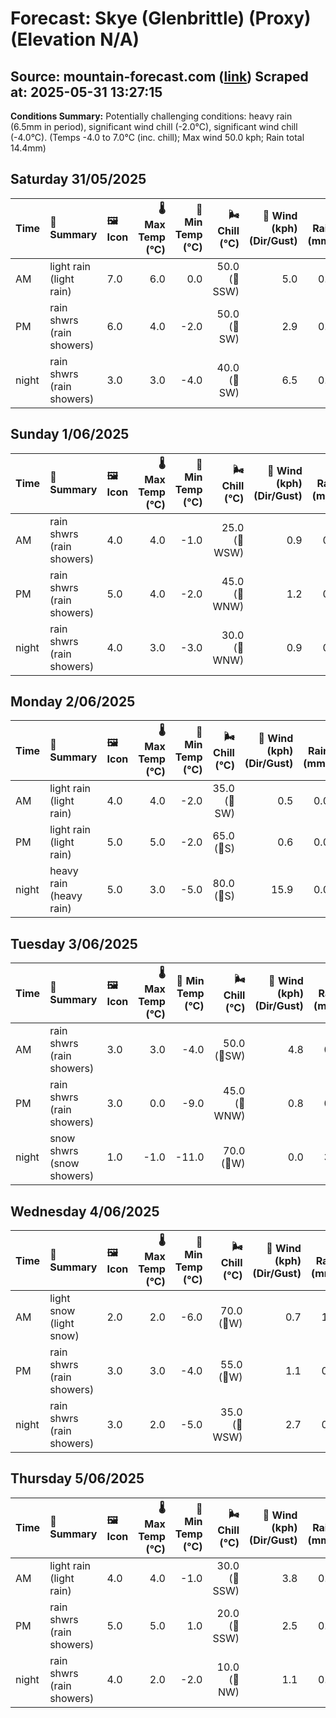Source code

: # Forecast: Skye (Glenbrittle) (Proxy) (Elevation N/A)
**Source:** mountain-forecast.com ([link](https://www.mountain-forecast.com/peaks/Bla-Bheinn/forecasts/928))
**Scraped at:** 2025-05-31 13:27:15
---

**Conditions Summary:** Potentially challenging conditions: heavy rain (6.5mm in period), significant wind chill (-2.0°C), significant wind chill (-4.0°C). (Temps -4.0 to 7.0°C (inc. chill); Max wind 50.0 kph; Rain total 14.4mm)

## Saturday 31/05/2025
| **Time** | **📝 Summary** | **🖼️ Icon** | **🌡️ Max Temp (°C)** | **🥶 Min Temp (°C)** | **🌬️ Chill (°C)** | **💨 Wind (kph) (Dir/Gust)** | **💧 Rain (mm)** | **❄️ Snow (cm)** | **☁️ Cloud Base (m)** | **🧊 Freezing Lvl (m)** |
|:------- |:------- |:----- |--------------: |-------------: |-----------: |---------------------: |---------: |----------: |---------------: |----------------: |
| AM      | light rain<br><span class="icon-desc">(light rain)</span> | 7.0 | 6.0 | 0.0 | 50.0<br>(🧭SSW) | 5.0 | 0.0 | 150 | 2100 |
| PM      | rain shwrs<br><span class="icon-desc">(rain showers)</span> | 6.0 | 4.0 | -2.0 | 50.0<br>(🧭SW) | 2.9 | 0.0 | 450 | 1750 |
| night   | rain shwrs<br><span class="icon-desc">(rain showers)</span> | 3.0 | 3.0 | -4.0 | 40.0<br>(🧭SW) | 6.5 | 0.0 | 600 | 1350 |

## Sunday 1/06/2025
| **Time** | **📝 Summary** | **🖼️ Icon** | **🌡️ Max Temp (°C)** | **🥶 Min Temp (°C)** | **🌬️ Chill (°C)** | **💨 Wind (kph) (Dir/Gust)** | **💧 Rain (mm)** | **❄️ Snow (cm)** | **☁️ Cloud Base (m)** | **🧊 Freezing Lvl (m)** |
|:------- |:------- |:----- |--------------: |-------------: |-----------: |---------------------: |---------: |----------: |---------------: |----------------: |
| AM      | rain shwrs<br><span class="icon-desc">(rain showers)</span> | 4.0 | 4.0 | -1.0 | 25.0<br>(🧭WSW) | 0.9 | 0.0 | 1600 | 1400 |
| PM      | rain shwrs<br><span class="icon-desc">(rain showers)</span> | 5.0 | 4.0 | -2.0 | 45.0<br>(🧭WNW) | 1.2 | 0.0 | 300 | 1600 |
| night   | rain shwrs<br><span class="icon-desc">(rain showers)</span> | 4.0 | 3.0 | -3.0 | 30.0<br>(🧭WNW) | 0.9 | 0.0 | 250 | 1350 |

## Monday 2/06/2025
| **Time** | **📝 Summary** | **🖼️ Icon** | **🌡️ Max Temp (°C)** | **🥶 Min Temp (°C)** | **🌬️ Chill (°C)** | **💨 Wind (kph) (Dir/Gust)** | **💧 Rain (mm)** | **❄️ Snow (cm)** | **☁️ Cloud Base (m)** | **🧊 Freezing Lvl (m)** |
|:------- |:------- |:----- |--------------: |-------------: |-----------: |---------------------: |---------: |----------: |---------------: |----------------: |
| AM      | light rain<br><span class="icon-desc">(light rain)</span> | 4.0 | 4.0 | -2.0 | 35.0<br>(🧭SW) | 0.5 | 0.0 | 600 | 1350 |
| PM      | light rain<br><span class="icon-desc">(light rain)</span> | 5.0 | 5.0 | -2.0 | 65.0<br>(🧭S) | 0.6 | 0.0 | 800 | 1600 |
| night   | heavy rain<br><span class="icon-desc">(heavy rain)</span> | 5.0 | 3.0 | -5.0 | 80.0<br>(🧭S) | 15.9 | 0.0 | 50 | 1750 |

## Tuesday 3/06/2025
| **Time** | **📝 Summary** | **🖼️ Icon** | **🌡️ Max Temp (°C)** | **🥶 Min Temp (°C)** | **🌬️ Chill (°C)** | **💨 Wind (kph) (Dir/Gust)** | **💧 Rain (mm)** | **❄️ Snow (cm)** | **☁️ Cloud Base (m)** | **🧊 Freezing Lvl (m)** |
|:------- |:------- |:----- |--------------: |-------------: |-----------: |---------------------: |---------: |----------: |---------------: |----------------: |
| AM      | rain shwrs<br><span class="icon-desc">(rain showers)</span> | 3.0 | 3.0 | -4.0 | 50.0<br>(🧭SW) | 4.8 | 0.0 | 300 | 1300 |
| PM      | rain shwrs<br><span class="icon-desc">(rain showers)</span> | 3.0 | 0.0 | -9.0 | 45.0<br>(🧭WNW) | 0.8 | 0.0 | 700 | 1300 |
| night   | snow shwrs<br><span class="icon-desc">(snow showers)</span> | 1.0 | -1.0 | -11.0 | 70.0<br>(🧭W) | 0.0 | 3.0 | 400 | 800 |

## Wednesday 4/06/2025
| **Time** | **📝 Summary** | **🖼️ Icon** | **🌡️ Max Temp (°C)** | **🥶 Min Temp (°C)** | **🌬️ Chill (°C)** | **💨 Wind (kph) (Dir/Gust)** | **💧 Rain (mm)** | **❄️ Snow (cm)** | **☁️ Cloud Base (m)** | **🧊 Freezing Lvl (m)** |
|:------- |:------- |:----- |--------------: |-------------: |-----------: |---------------------: |---------: |----------: |---------------: |----------------: |
| AM      | light snow<br><span class="icon-desc">(light snow)</span> | 2.0 | 2.0 | -6.0 | 70.0<br>(🧭W) | 0.7 | 1.0 | 100 | 1150 |
| PM      | rain shwrs<br><span class="icon-desc">(rain showers)</span> | 3.0 | 3.0 | -4.0 | 55.0<br>(🧭W) | 1.1 | 0.0 | 450 | 1250 |
| night   | rain shwrs<br><span class="icon-desc">(rain showers)</span> | 3.0 | 2.0 | -5.0 | 35.0<br>(🧭WSW) | 2.7 | 0.0 | 650 | 1350 |

## Thursday 5/06/2025
| **Time** | **📝 Summary** | **🖼️ Icon** | **🌡️ Max Temp (°C)** | **🥶 Min Temp (°C)** | **🌬️ Chill (°C)** | **💨 Wind (kph) (Dir/Gust)** | **💧 Rain (mm)** | **❄️ Snow (cm)** | **☁️ Cloud Base (m)** | **🧊 Freezing Lvl (m)** |
|:------- |:------- |:----- |--------------: |-------------: |-----------: |---------------------: |---------: |----------: |---------------: |----------------: |
| AM      | light rain<br><span class="icon-desc">(light rain)</span> | 4.0 | 4.0 | -1.0 | 30.0<br>(🧭SSW) | 3.8 | 0.0 | 50 | 1550 |
| PM      | rain shwrs<br><span class="icon-desc">(rain showers)</span> | 5.0 | 5.0 | 1.0 | 20.0<br>(🧭SSW) | 2.5 | 0.0 | 50 | 1650 |
| night   | rain shwrs<br><span class="icon-desc">(rain showers)</span> | 4.0 | 2.0 | -2.0 | 10.0<br>(🧭NW) | 1.1 | 0.0 | 250 | 1350 |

********************

◆ **What needs to be done**
If an entry above contains a picture, leave that picture out and copy everything else exactly.

◆ **Reply**
Source code

: # Forecast: Skye (Glenbrittle) (Proxy) (Elevation N/A)
**Source:** mountain-forecast.com ([link](https://www.mountain-forecast.com/peaks/Bla-Bheinn/forecasts/928))
**Scraped at:** 2025-05-31 13:27:15
---

**Conditions Summary:** Potentially challenging conditions: heavy rain (6.5mm in period), significant wind chill (-2.0°C), significant wind chill (-4.0°C). (Temps -4.0 to 7.0°C (inc. chill); Max wind 50.0 kph; Rain total 14.4mm)

## Saturday 31/05/2025
| **Time** | **📝 Summary** | **🖼️ Icon** | **🌡️ Max Temp (°C)** | **🥶 Min Temp (°C)** | **🌬️ Chill (°C)** | **💨 Wind (kph) (Dir/Gust)** | **💧 Rain (mm)** | **❄️ Snow (cm)** | **☁️ Cloud Base (m)** | **🧊 Freezing Lvl (m)** |
|:------- |:------- |:----- |--------------: |-------------: |-----------: |---------------------: |---------: |----------: |---------------: |----------------: |
| AM      | light rain<br><span class="icon-desc">(light rain)</span> | 7.0 | 6.0 | 0.0 | 50.0<br>(🧭SSW) | 5.0 | 0.0 | 150 | 2100 |
| PM      | rain shwrs<br><span class="icon-desc">(rain showers)</span> | 6.0 | 4.0 | -2.0 | 50.0<br>(🧭SW) | 2.9 | 0.0 | 450 | 1750 |
| night   | rain shwrs<br><span class="icon-desc">(rain showers)</span> | 3.0 | 3.0 | -4.0 | 40.0<br>(🧭SW) | 6.5 | 0.0 | 600 | 1350 |

## Sunday 1/06/2025
| **Time** | **📝 Summary** | **🖼️ Icon** | **🌡️ Max Temp (°C)** | **🥶 Min Temp (°C)** | **🌬️ Chill (°C)** | **💨 Wind (kph) (Dir/Gust)** | **💧 Rain (mm)** | **❄️ Snow (cm)** | **☁️ Cloud Base (m)** | **🧊 Freezing Lvl (m)** |
|:------- |:------- |:----- |--------------: |-------------: |-----------: |---------------------: |---------: |----------: |---------------: |----------------: |
| AM      | rain shwrs<br><span class="icon-desc">(rain showers)</span> | 4.0 | 4.0 | -1.0 | 25.0<br>(🧭WSW) | 0.9 | 0.0 | 1600 | 1400 |
| PM      | rain shwrs<br><span class="icon-desc">(rain showers)</span> | 5.0 | 4.0 | -2.0 | 45.0<br>(🧭WNW) | 1.2 | 0.0 | 300 | 1600 |
| night   | rain shwrs<br><span class="icon-desc">(rain showers)</span> | 4.0 | 3.0 | -3.0 | 30.0<br>(🧭WNW) | 0.9 | 0.0 | 250 | 1350 |

## Monday 2/06/2025
| **Time** | **📝 Summary** | **🖼️ Icon** | **🌡️ Max Temp (°C)** | **🥶 Min Temp (°C)** | **🌬️ Chill (°C)** | **💨 Wind (kph) (Dir/Gust)** | **💧 Rain (mm)** | **❄️ Snow (cm)** | **☁️ Cloud Base (m)** | **🧊 Freezing Lvl (m)** |
|:------- |:------- |:----- |--------------: |-------------: |-----------: |---------------------: |---------: |----------: |---------------: |----------------: |
| AM      | light rain<br><span class="icon-desc">(light rain)</span> | 4.0 | 4.0 | -2.0 | 35.0<br>(🧭SW) | 0.5 | 0.0 | 600 | 1350 |
| PM      | light rain<br><span class="icon-desc">(light rain)</span> | 5.0 | 5.0 | -2.0 | 65.0<br>(🧭S) | 0.6 | 0.0 | 800 | 1600 |
| night   | heavy rain<br><span class="icon-desc">(heavy rain)</span> | 5.0 | 3.0 | -5.0 | 80.0<br>(🧭S) | 15.9 | 0.0 | 50 | 1750 |

## Tuesday 3/06/2025
| **Time** | **📝 Summary** | **🖼️ Icon** | **🌡️ Max Temp (°C)** | **🥶 Min Temp (°C)** | **🌬️ Chill (°C)** | **💨 Wind (kph) (Dir/Gust)** | **💧 Rain (mm)** | **❄️ Snow (cm)** | **☁️ Cloud Base (m)** | **🧊 Freezing Lvl (m)** |
|:------- |:------- |:----- |--------------: |-------------: |-----------: |---------------------: |---------: |----------: |---------------: |----------------: |
| AM      | rain shwrs<br><span class="icon-desc">(rain showers)</span> | 3.0 | 3.0 | -4.0 | 50.0<br>(🧭SW) | 4.8 | 0.0 | 300 | 1300 |
| PM      | rain shwrs<br><span class="icon-desc">(rain showers)</span> | 3.0 | 0.0 | -9.0 | 45.0<br>(🧭WNW) | 0.8 | 0.0 | 700 | 1300 |
| night   | snow shwrs<br><span class="icon-desc">(snow showers)</span> | 1.0 | -1.0 | -11.0 | 70.0<br>(🧭W) | 0.0 | 3.0 | 400 | 800 |

## Wednesday 4/06/2025
| **Time** | **📝 Summary** | **🖼️ Icon** | **🌡️ Max Temp (°C)** | **🥶 Min Temp (°C)** | **🌬️ Chill (°C)** | **💨 Wind (kph) (Dir/Gust)** | **💧 Rain (mm)** | **❄️ Snow (cm)** | **☁️ Cloud Base (m)** | **🧊 Freezing Lvl (m)** |
|:------- |:------- |:----- |--------------: |-------------: |-----------: |---------------------: |---------: |----------: |---------------: |----------------: |
| AM      | light snow<br><span class="icon-desc">(light snow)</span> | 2.0 | 2.0 | -6.0 | 70.0<br>(🧭W) | 0.7 | 1.0 | 100 | 1150 |
| PM      | rain shwrs<br><span class="icon-desc">(rain showers)</span> | 3.0 | 3.0 | -4.0 | 55.0<br>(🧭W) | 1.1 | 0.0 | 450 | 1250 |
| night   | rain shwrs<br><span class="icon-desc">(rain showers)</span> | 3.0 | 2.0 | -5.0 | 35.0<br>(🧭WSW) | 2.7 | 0.0 | 650 | 1350 |

## Thursday 5/06/2025
| **Time** | **📝 Summary** | **🖼️ Icon** | **🌡️ Max Temp (°C)** | **🥶 Min Temp (°C)** | **🌬️ Chill (°C)** | **💨 Wind (kph) (Dir/Gust)** | **💧 Rain (mm)** | **❄️ Snow (cm)** | **☁️ Cloud Base (m)** | **🧊 Freezing Lvl (m)** |
|:------- |:------- |:----- |--------------: |-------------: |-----------: |---------------------: |---------: |----------: |---------------: |----------------: |
| AM      | light rain<br><span class="icon-desc">(light rain)</span> | 4.0 | 4.0 | -1.0 | 30.0<br>(🧭SSW) | 3.8 | 0.0 | 50 | 1550 |
| PM      | rain shwrs<br><span class="icon-desc">(rain showers)</span> | 5.0 | 5.0 | 1.0 | 20.0<br>(🧭SSW) | 2.5 | 0.0 | 50 | 1650 |
| night   | rain shwrs<br><span class="icon-desc">(rain showers)</span> | 4.0 | 2.0 | -2.0 | 10.0<br>(🧭NW) | 1.1 | 0.0 | 250 | 1350 |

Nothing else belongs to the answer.